Dans son théâtre, Kebir fait servir d’inépuisables ressources inventives. Il sonde les gouffres de l’âme en entrecroisant avec adresse les fils de l’intrigue et prend un désir raffiné à provoquer entre ses personnages des situations invraisemblables pour troubler le confort et la bonne conscience du spectateur. Il a dans son répertoire des oeuvres attachantes comme Alger la blanche. D’autres, encore inédites comme Fragments de silence, représentée à l’Institut Français de Casablanca en 2015, versée au crédit d’une mise en scène propre à emporter la conviction.
-Le Poète.
Kebir a tort de ne pas laisser piaffer son talent. Il dit magnifiquement ce qu’il a à dire. Il ne perd pas une seule miette des harmonies de la langue et des accords qui sont chez lui d’une grâce inouïe. Pour lui, la poésie est loin d’être l’exercice d’un luxueux loisir, elle fait l’objet d’une expérience décisive où l’être se trouve totalement engagé. « Le vieil homme » de Ode pour la Palestine, récemment publié (4) est du petit nombre de ceux qui portent un témoignage fulgurant. Ce ne sont pas des vers qui nichent au creux d’une coquille vide et dans l’humidité que l’ombre leur assigne. Ce sont des vers qui annoncent une réelle tragédie. On se sent loin des gesticulations mondaines, des conciliabules et des atermoiements intellectuels qui prêtent à rire.
- Le Critique littéraire.
Kebir sait deviner dans l’apprenti le futur virtuose. Il peut détecter la fausse monnaie et la démystifier. Jamais de compromis car il a en haine la critique qui excelle dans le renvoi d’ascenseur, celle de la bêtise aveuglante des professionnels du dénigrement; celle encore qui encense et ne va jamais plus loin que son nez absolument obturé. Il dit les choses comme elles sont; il ne fait crédit qu’aux auteurs qui sont en accord avec leur propre nature. Il n’a jamais déformé le texte de quiconque a l’âme fière. Il analyse sans aucun malentendu ne puisse s’instaurer, car il lit les ouvrages et ne se contente pas de broder sur le prière d’insérer. Il reste honnête jusqu’au bout.
- Le Critique d’art.
On peut dire que Kebir a toute la sensibilité, celle où l’homme tout entier s’y reflète. Ses études remarquables sur Fouad Bellamine et Mohamed Aboulwaqar sont parmi les plus accomplies. On serait tenté de dire qu’il s’y est trouvé engagé tout entier, s’avançant pas à pas vers une lumière qui porte témoignage de l’indicible.

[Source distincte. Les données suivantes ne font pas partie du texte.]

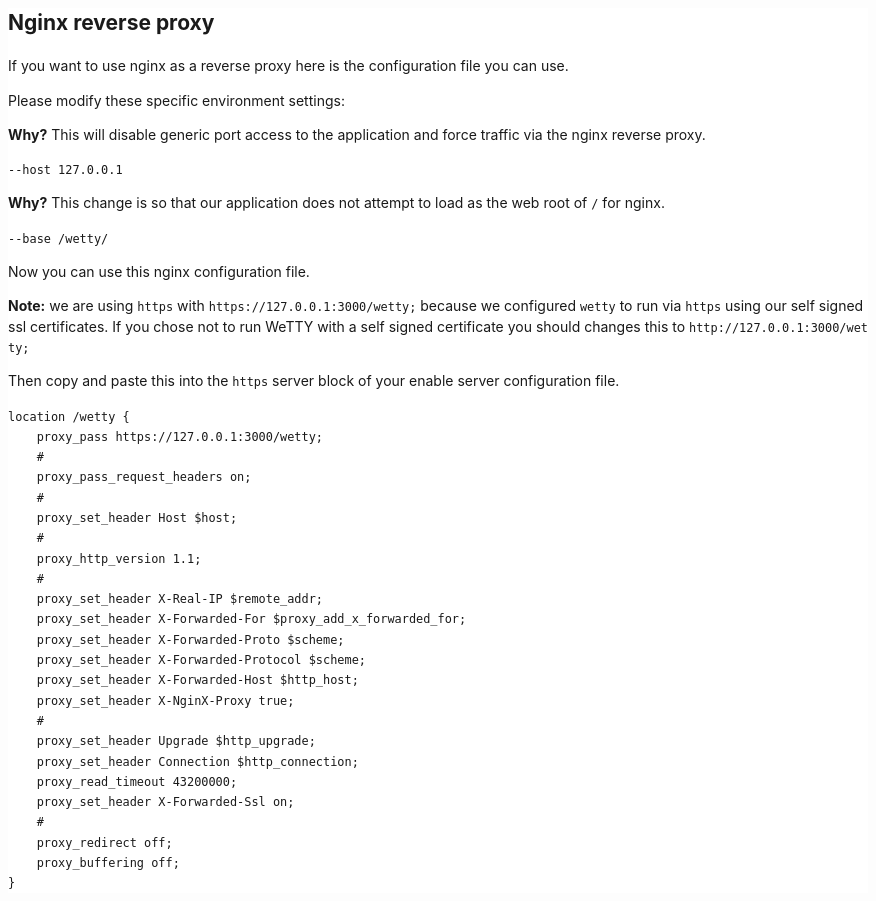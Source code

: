 ## Nginx reverse proxy

If you want to use nginx as a reverse proxy here is the configuration file you
can use.

Please modify these specific environment settings:

**Why?** This will disable generic port access to the application and force
traffic via the nginx reverse proxy.

```bash
--host 127.0.0.1
```

**Why?** This change is so that our application does not attempt to load as the
web root of `/` for nginx.

```bash
--base /wetty/
```

Now you can use this nginx configuration file.

**Note:** we are using `https` with `https://127.0.0.1:3000/wetty;` because we
configured `wetty` to run via `https` using our self signed ssl certificates. If
you chose not to run WeTTY with a self signed certificate you should changes
this to `http://127.0.0.1:3000/wetty;`

Then copy and paste this into the `https` server block of your enable server
configuration file.

```nginx
location /wetty {
    proxy_pass https://127.0.0.1:3000/wetty;
    #
    proxy_pass_request_headers on;
    #
    proxy_set_header Host $host;
    #
    proxy_http_version 1.1;
    #
    proxy_set_header X-Real-IP $remote_addr;
    proxy_set_header X-Forwarded-For $proxy_add_x_forwarded_for;
    proxy_set_header X-Forwarded-Proto $scheme;
    proxy_set_header X-Forwarded-Protocol $scheme;
    proxy_set_header X-Forwarded-Host $http_host;
    proxy_set_header X-NginX-Proxy true;
    #
    proxy_set_header Upgrade $http_upgrade;
    proxy_set_header Connection $http_connection;
    proxy_read_timeout 43200000;
    proxy_set_header X-Forwarded-Ssl on;
    #
    proxy_redirect off;
    proxy_buffering off;
}
```
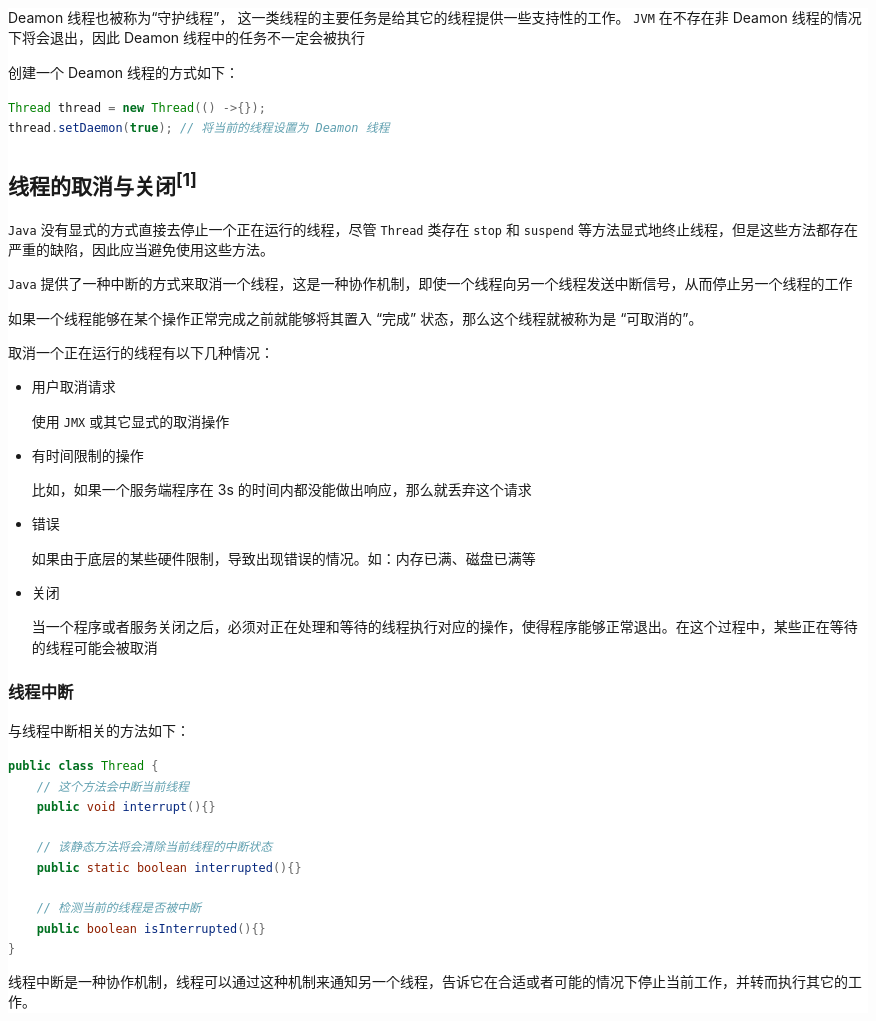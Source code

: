 Deamon 线程也被称为“守护线程”， 这一类线程的主要任务是给其它的线程提供一些支持性的工作。 `JVM` 在不存在非 Deamon 线程的情况下将会退出，因此 Deamon 线程中的任务不一定会被执行

创建一个 Deamon 线程的方式如下：

```java
Thread thread = new Thread(() ->{});
thread.setDaemon(true); // 将当前的线程设置为 Deamon 线程
```



## 线程的取消与关闭<sup>[1]</sup>

`Java` 没有显式的方式直接去停止一个正在运行的线程，尽管 `Thread` 类存在 `stop` 和 `suspend` 等方法显式地终止线程，但是这些方法都存在严重的缺陷，因此应当避免使用这些方法。

`Java` 提供了一种中断的方式来取消一个线程，这是一种协作机制，即使一个线程向另一个线程发送中断信号，从而停止另一个线程的工作

如果一个线程能够在某个操作正常完成之前就能够将其置入 “完成” 状态，那么这个线程就被称为是 “可取消的”。

取消一个正在运行的线程有以下几种情况：

- 用户取消请求

  使用 `JMX` 或其它显式的取消操作

- 有时间限制的操作

  比如，如果一个服务端程序在 3s 的时间内都没能做出响应，那么就丢弃这个请求

- 错误

  如果由于底层的某些硬件限制，导致出现错误的情况。如：内存已满、磁盘已满等

- 关闭

  当一个程序或者服务关闭之后，必须对正在处理和等待的线程执行对应的操作，使得程序能够正常退出。在这个过程中，某些正在等待的线程可能会被取消

  

### 线程中断

与线程中断相关的方法如下：

```java
public class Thread {
    // 这个方法会中断当前线程
    public void interrupt(){}
    
    // 该静态方法将会清除当前线程的中断状态
    public static boolean interrupted(){}
    
    // 检测当前的线程是否被中断
    public boolean isInterrupted(){}
}
```

线程中断是一种协作机制，线程可以通过这种机制来通知另一个线程，告诉它在合适或者可能的情况下停止当前工作，并转而执行其它的工作。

Pour Kebir, l’art n’exclut aucune aspiration de l’âme humaine. Il est même capable de nous réaccorder avec le monde. À ce titre, nous ne pouvons ne pas penser à la deuxième loi de Rainer Maria Rilke à propos de l’art et l’oeuvre d’art en particulier, en réponse à Franz Xaver Kappas : « les oeuvres d’art sont d’une infinie solitude. Rien n’est pire que la critique pour les aborder. Seul, l’amour peut les saisir, les garder, être juste envers elles » (5). Par-delà les formules d’école, Kebir évite l’écueil de la critique qui ne change rien à l’univers. S’il s’adresse aux hommes, il a en tête les hommes imaginatifs, non les esprits superficiels qui nous servent des banalités volontaires et de vains propos. En passionné, sa parole qui évite le bavardage, nous installe très vite dans la connivence, non seulement dans l’oeuvre mais dans l’esprit de celle-ci. Une telle approche de la peinture contemporaine nous paraît essentielle à la compréhension de la peinture marocaine.
- Le Chroniqueur.
Attentif au monde, il suit le mouvement avec vigueur et prête sa voix qui s’accorde à ce qui la détermine. Il croque avec finesse ce qu’il voit, rencontre, désamorce la démesure. Son regard sait décoder, écarter ce qui relève de la mythologie, du prestige, prend de la distance même dans l’effort de détailler. Il faudra un jour, réunir ses chroniques en un livre.
- Le Bourlingueur.
Il reste pour en faire le tour, dire un mot du grand voyageur qu’il est. Pour notre ami Kebir, aucune frontière à travers le monde n’indispose ses pérégrinations. Aussi immenses qu’ils soient ces territoires, ils ne sont pour lui jamais infranchissables. Il arpente gaiement, va à la rencontre des cultures, des hommes avec le souci de partager. Il vit partout en amitié, et ses tribulations sont de paix. Mais ce qu’il faut affirmer par-dessus tout, c’est que, contrairement aux autres, ce voyageur infatigable met toute sa sensibilité à exalter en lui un humanisme à toute épreuve. Ainsi, impose-t-il à la mémoire de biffer les stéréotypes et les clichés jaunis.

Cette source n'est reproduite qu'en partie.